_RECORD EXTRACTS_
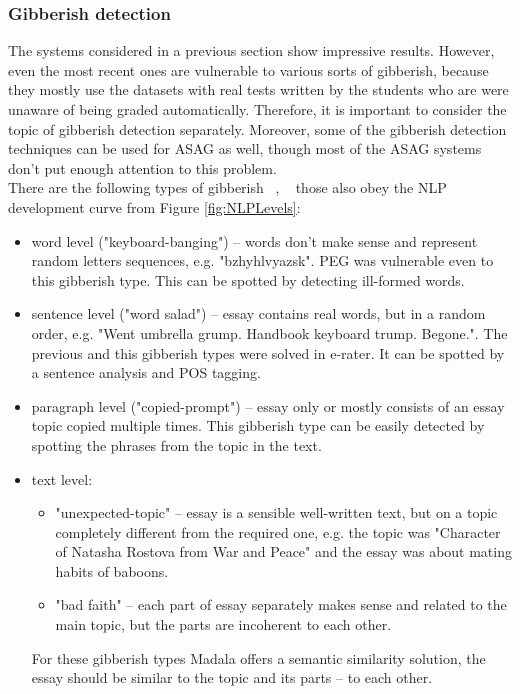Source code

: \subsubsection{Gibberish detection}

The systems considered in a previous section show impressive results. However, even the most recent ones are vulnerable to various sorts of gibberish, because they mostly use the datasets with real tests written by the students who are were unaware of being graded automatically. Therefore, it is important to consider the topic of gibberish detection separately. Moreover, some of the gibberish detection techniques can be used for ASAG as well, though most of the ASAG systems don't put enough attention to this problem.\\

There are the following types of gibberish ~\cite{gibberishShermis}, ~\cite{gibberish} those also obey the NLP development curve from Figure \ref{fig:NLPLevels}:
\begin{itemize}
\item word level ("keyboard-banging") -- words don't make sense and represent random letters sequences, e.g. "bzhyhlvyazsk". PEG was vulnerable even to this gibberish type. This can be spotted by detecting ill-formed words.
\item sentence level ("word salad") -- essay contains real words, but in a random order, e.g. "Went umbrella grump. Handbook keyboard trump. Begone.". The previous and this gibberish types were solved in e-rater. It can be spotted by a sentence analysis and POS tagging.
\item paragraph level ("copied-prompt") -- essay only or mostly consists of an essay topic copied multiple times. This gibberish type can be easily detected by spotting the phrases from the topic in the text.
\item text level:
\begin{itemize}
\item "unexpected-topic" -- essay is a sensible well-written text, but on a topic completely different from the required one, e.g. the topic was "Character of Natasha Rostova from War and Peace" and the essay was about mating habits of baboons.
\item "bad faith" -- each part of essay separately makes sense and related to the main topic, but the parts are incoherent to each other.
\end{itemize}
For these gibberish types Madala offers a semantic similarity solution, the essay should be similar to the topic and its parts -- to each other.
\end{itemize}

_DIRECTIONS FOR THIS TASK_
From the lines above, copy those that contain the word "even".

_REPLY TO THE EXERCISE_
The systems considered in a previous section show impressive results. However, even the most recent ones are vulnerable to various sorts of gibberish, because they mostly use the datasets with real tests written by the students who are were unaware of being graded automatically. Therefore, it is important to consider the topic of gibberish detection separately. Moreover, some of the gibberish detection techniques can be used for ASAG as well, though most of the ASAG systems don't put enough attention to this problem.\\
\item word level ("keyboard-banging") -- words don't make sense and represent random letters sequences, e.g. "bzhyhlvyazsk". PEG was vulnerable even to this gibberish type. This can be spotted by detecting ill-formed words.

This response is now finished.